Exercise description
Go through the listing beneath and show each line containing the string "issues".

Exercise data

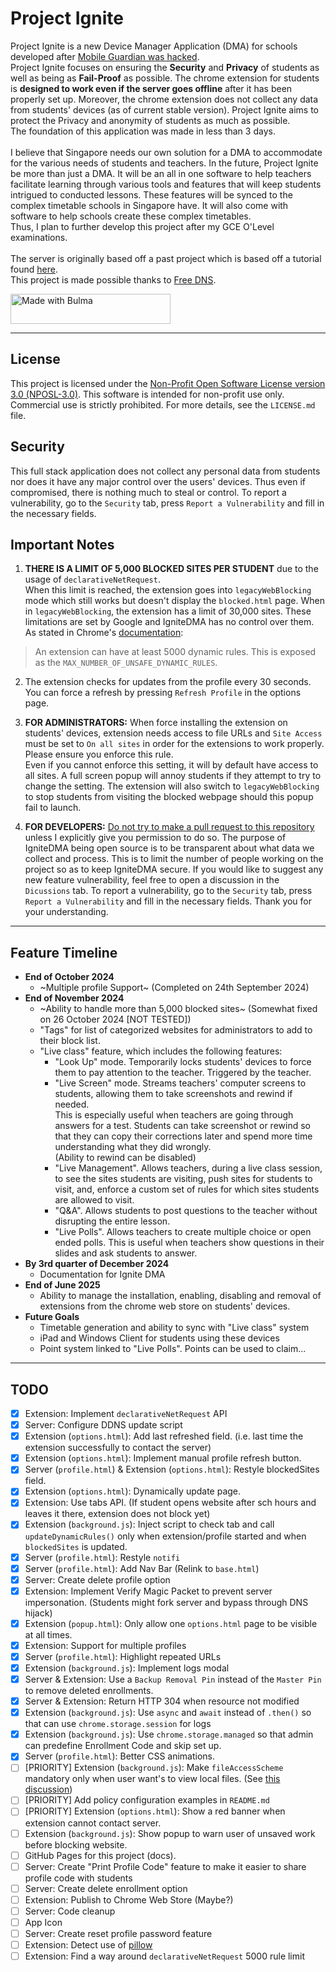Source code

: # Project Ignite
Project Ignite is a new Device Manager Application (DMA) for schools developed after [Mobile Guardian was hacked](https://www.channelnewsasia.com/singapore/mobile-guardian-application-remove-cybersecurity-incident-moe-4526676).
<br>
Project Ignite focuses on ensuring the **Security** and **Privacy** of students as well as being as **Fail-Proof** as possible. The chrome extension for students is **designed to work even if the server goes offline** after it has been properly set up. Moreover, the chrome extension does not collect any data from students' devices (as of current stable version). Project Ignite aims to protect the Privacy and anonymity of students as much as possible.
<br>
The foundation of this application was made in less than 3 days.
<br><br>
I believe that Singapore needs our own solution for a DMA to accommodate for the various needs of students and teachers. In the future, Project Ignite be more than just a DMA. It will be an all in one software to help teachers facilitate learning through various tools and features that will keep students intrigued to conducted lessons. These features will be synced to the complex timetable schools in Singapore have. It will also come with software to help schools create these complex timetables.
<br>
Thus, I plan to further develop this project after my GCE O'Level examinations.<br>
<br>
The server is originally based off a past project which is based off a tutorial found [here](https://www.digitalocean.com/community/tutorials/how-to-add-authentication-to-your-app-with-flask-login).
<br>
This project is made possible thanks to [Free DNS](https://freedns.afraid.org/).

<a href="https://bulma.io">
  <img src="https://bulma.io/assets/images/made-with-bulma.png" alt="Made with Bulma" width="256" height="48">
</a>

****
## License
This project is licensed under the [Non-Profit Open Software License version 3.0 (NPOSL-3.0)](https://opensource.org/license/nposl-3-0). This software is intended for non-profit use only. Commercial use is strictly prohibited. For more details, see the `LICENSE.md` file.

## Security
This full stack application does not collect any personal data from students nor does it have any major control over the users' devices. Thus even if compromised, there is nothing much to steal or control. To report a vulnerability, go to the `Security` tab, press `Report a Vulnerability` and fill in the necessary fields.

## Important Notes
1. **THERE IS A LIMIT OF 5,000 BLOCKED SITES PER STUDENT** due to the usage of `declarativeNetRequest`.<br>
When this limit is reached, the extension goes into `legacyWebBlocking` mode which still works but doesn't display the `blocked.html` page. When in `legacyWebBlocking`, the extension has a limit of 30,000 sites. These limitations are set by Google and IgniteDMA has no control over them.<br>
As stated in Chrome's [documentation](https://developer.chrome.com/docs/extensions/reference/api/declarativeNetRequest#dynamic-rules):
  > An extension can have at least 5000 dynamic rules. This is exposed as the `MAX_NUMBER_OF_UNSAFE_DYNAMIC_RULES`.


2. The extension checks for updates from the profile every 30 seconds. You can force a refresh by pressing `Refresh Profile` in the options page.

3. **FOR ADMINISTRATORS:** When force installing the extension on students' devices, extension needs access to file URLs and `Site Access` must be set to `On all sites` in order for the extensions to work properly. Please ensure you enforce this rule.<br>
Even if you cannot enforce this setting, it will by default have access to all sites. A full screen popup will annoy students if they attempt to try to change the setting. The extension will also switch to `legacyWebBlocking` to stop students from visiting the blocked webpage should this popup fail to launch.

4. **FOR DEVELOPERS:** <ins>Do not try to make a pull request to this repository</ins> unless I explicitly give you permission to do so. The purpose of IgniteDMA being open source is to be transparent about what data we collect and process. This is to limit the number of people working on the project so as to keep IgniteDMA secure. If you would like to suggest any new feature vulnerability, feel free to open a discussion in the `Dicussions` tab. To report a vulnerability, go to the `Security` tab, press `Report a Vulnerability` and fill in the necessary fields. Thank you for your understanding.

****
## Feature Timeline
- **End of October 2024**
  - ~Multiple profile Support~ (Completed on 24th September 2024)
- **End of November 2024**
  - ~Ability to handle more than 5,000 blocked sites~ (Somewhat fixed on 26 October 2024 [NOT TESTED])
  - "Tags" for list of categorized websites for administrators to add to their block list.
  - "Live class" feature, which includes the following features:
    - "Look Up" mode. Temporarily locks students' devices to force them to pay attention to the teacher. Triggered by the teacher.
    - "Live Screen" mode. Streams teachers' computer screens to students, allowing them to take screenshots and rewind if needed. <br>This is especially useful when teachers are going through answers for a test. Students can take screenshot or rewind so that they can copy their corrections later and spend more time understanding what they did wrongly.<br>(Ability to rewind can be disabled)
    - "Live Management". Allows teachers, during a live class session, to see the sites students are visiting, push sites for students to visit, and, enforce a custom set of rules for which sites students are allowed to visit.
    - "Q&A". Allows students to post questions to the teacher without disrupting the entire lesson.
    - "Live Polls". Allows teachers to create multiple choice or open ended polls. This is useful when teachers show questions in their slides and ask students to answer.
- **By 3rd quarter of December 2024**
  - Documentation for Ignite DMA
- **End of June 2025**
  - Ability to manage the installation, enabling, disabling and removal of extensions from the chrome web store on students' devices.
- **Future Goals**
  - Timetable generation and ability to sync with "Live class" system
  - iPad and Windows Client for students using these devices
  - Point system linked to "Live Polls". Points can be used to claim...

****
## TODO
- [x] Extension: Implement `declarativeNetRequest` API
- [x] Server: Configure DDNS update script
- [x] Extension (`options.html`): Add last refreshed field. (i.e. last time the extension successfully to contact the server)
- [x] Extension (`options.html`): Implement manual profile refresh button.
- [x] Server (`profile.html`) & Extension (`options.html`): Restyle blockedSites field.
- [x] Extension (`options.html`): Dynamically update page.
- [x] Extension: Use tabs API. (If student opens website after sch hours and leaves it there, extension does not block yet)
- [x] Extension (`background.js`): Inject script to check tab and call `updateDynamicRules()` only when extension/profile started and when `blockedSites` is updated.
- [x] Server (`profile.html`): Restyle `notifi`
- [x] Server (`profile.html`): Add Nav Bar (Relink to `base.html`)
- [x] Server: Create delete profile option
- [x] Extension: Implement Verify Magic Packet to prevent server impersonation. (Students might fork server and bypass through DNS hijack)
- [x] Extension (`popup.html`): Only allow one `options.html` page to be visible at all times.
- [x] Extension: Support for multiple profiles
- [x] Server (`profile.html`): Highlight repeated URLs
- [x] Extension (`background.js`): Implement logs modal
- [x] Server & Extension: Use a `Backup Removal Pin` instead of the `Master Pin` to remove deleted enrollments.
- [x] Server & Extension: Return HTTP 304 when resource not modified
- [x] Extension (`background.js`): Use `async` and `await` instead of `.then()` so that can use `chrome.storage.session` for logs
- [x] Extension (`background.js`): Use `chrome.storage.managed` so that admin can predefine Enrollment Code and skip set up.
- [x] Server (`profile.html`): Better CSS animations.
- [ ] [PRIORITY] Extension (`background.js`): Make `fileAccessScheme` mandatory only when user want's to view local files. (See [this discussion](https://issues.chromium.org/issues/40300638))
- [ ] [PRIORITY] Add policy configuration examples in `README.md`
- [ ] [PRIORITY] Extension (`options.html`): Show a red banner when extension cannot contact server.
- [ ] Extension (`background.js`): Show popup to warn user of unsaved work before blocking website.
- [ ] GitHub Pages for this project (docs).
- [ ] Server: Create "Print Profile Code" feature to make it easier to share profile code with students
- [ ] Server: Create delete enrollment option
- [ ] Extension: Publish to Chrome Web Store (Maybe?)
- [ ] Server: Code cleanup
- [ ] App Icon
- [ ] Server: Create reset profile password feature
- [ ] Extension: Detect use of [pillow](https://github.com/S1monlol/pillow)
- [ ] Extension: Find a way around `declarativeNetRequest` 5000 rule limit
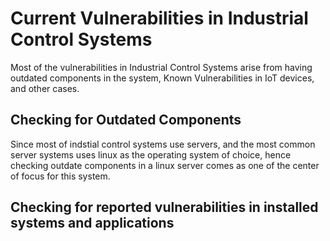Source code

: # Current Vulnerabilities in Industrial Control Systems

Most of the vulnerabilities in Industrial Control Systems arise from having outdated components in the system, Known Vulnerabilities in IoT devices, and other cases.

## Checking for Outdated Components

Since most of indstial control systems use servers, and the most common server systems uses linux as the operating system of choice, hence checking outdate components in a linux server comes as one of the center of focus for this system.

## Checking for reported vulnerabilities in installed systems and applications
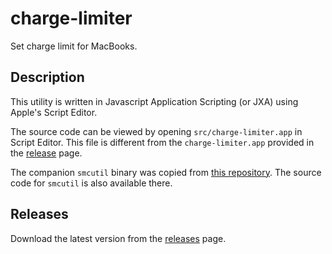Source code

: # charge-limiter
Set charge limit for MacBooks.

## Description

This utility is written in Javascript Application Scripting (or JXA) using Apple's Script Editor.

The source code can be viewed by opening `src/charge-limiter.app` in Script Editor. This file is different from the `charge-limiter.app` provided in the [release](https://github.com/godly-devotion/charge-limiter/releases) page.

The companion `smcutil` binary was copied from [this repository](https://github.com/sicreative/BatteryStatusShow/blob/master/BatteryStatusShow/smcutil/Products/usr/local/bin/smcutil). The source code for `smcutil` is also available there.

## Releases
Download the latest version from the [releases](https://github.com/godly-devotion/charge-limiter/releases) page.
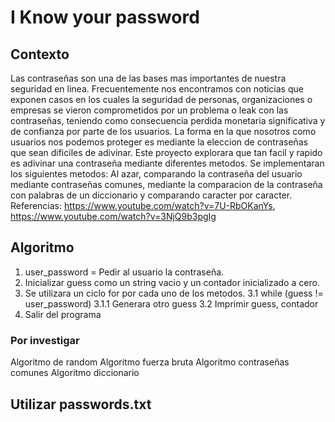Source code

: # I Know your password

## Contexto
Las contraseñas son una de las bases mas importantes de nuestra seguridad en linea. Frecuentemente nos encontramos con noticias que exponen casos en los cuales la seguridad de personas, organizaciones o empresas se vieron comprometidos por un problema o leak con las contraseñas, teniendo como consecuencia perdida monetaria significativa y de confianza por parte de los usuarios. La forma en la que nosotros como usuarios nos podemos proteger es mediante la eleccion de contraseñas que sean dificiles de adivinar. Este proyecto explorara que tan facil y rapido es adivinar una contraseña mediante diferentes metodos. Se implementaran los siguientes metodos: Al azar, comparando la contraseña del usuario mediante contraseñas comunes, mediante la comparacion de la contraseña con palabras de un diccionario y comparando caracter por caracter. Referencias: https://www.youtube.com/watch?v=7U-RbOKanYs, https://www.youtube.com/watch?v=3NjQ9b3pgIg
## Algoritmo
1. user_password = Pedir al usuario la contraseña.
2. Inicializar guess como un string vacio y un contador inicializado a cero.
3. Se utilizara un ciclo for por cada uno de los metodos.
   3.1 while (guess != user_password)
     3.1.1 Generara otro guess
   3.2 Imprimir guess, contador
4. Salir del programa
### Por investigar 
Algoritmo de random
Algoritmo fuerza bruta
Algoritmo contraseñas comunes
Algoritmo diccionario
## Utilizar passwords.txt
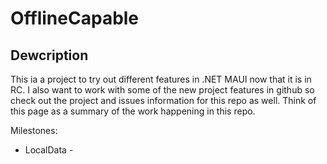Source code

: # OfflineCapable

## Dewcription
This ia a project to try out different features in .NET MAUI now that it is in RC.  I also want to work with some of the new project features in github so check out the project and issues information for this repo as well.  Think of this page as a summary of the work happening in this repo.

Milestones:
- LocalData -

Exercise output
- [ ] [PRIORITY] Extension (`background.js`): Make `fileAccessScheme` mandatory only when user want's to view local files. (See [this discussion](https://issues.chromium.org/issues/40300638))
This ia a project to try out different features in .NET MAUI now that it is in RC.  I also want to work with some of the new project features in github so check out the project and issues information for this repo as well.  Think of this page as a summary of the work happening in this repo.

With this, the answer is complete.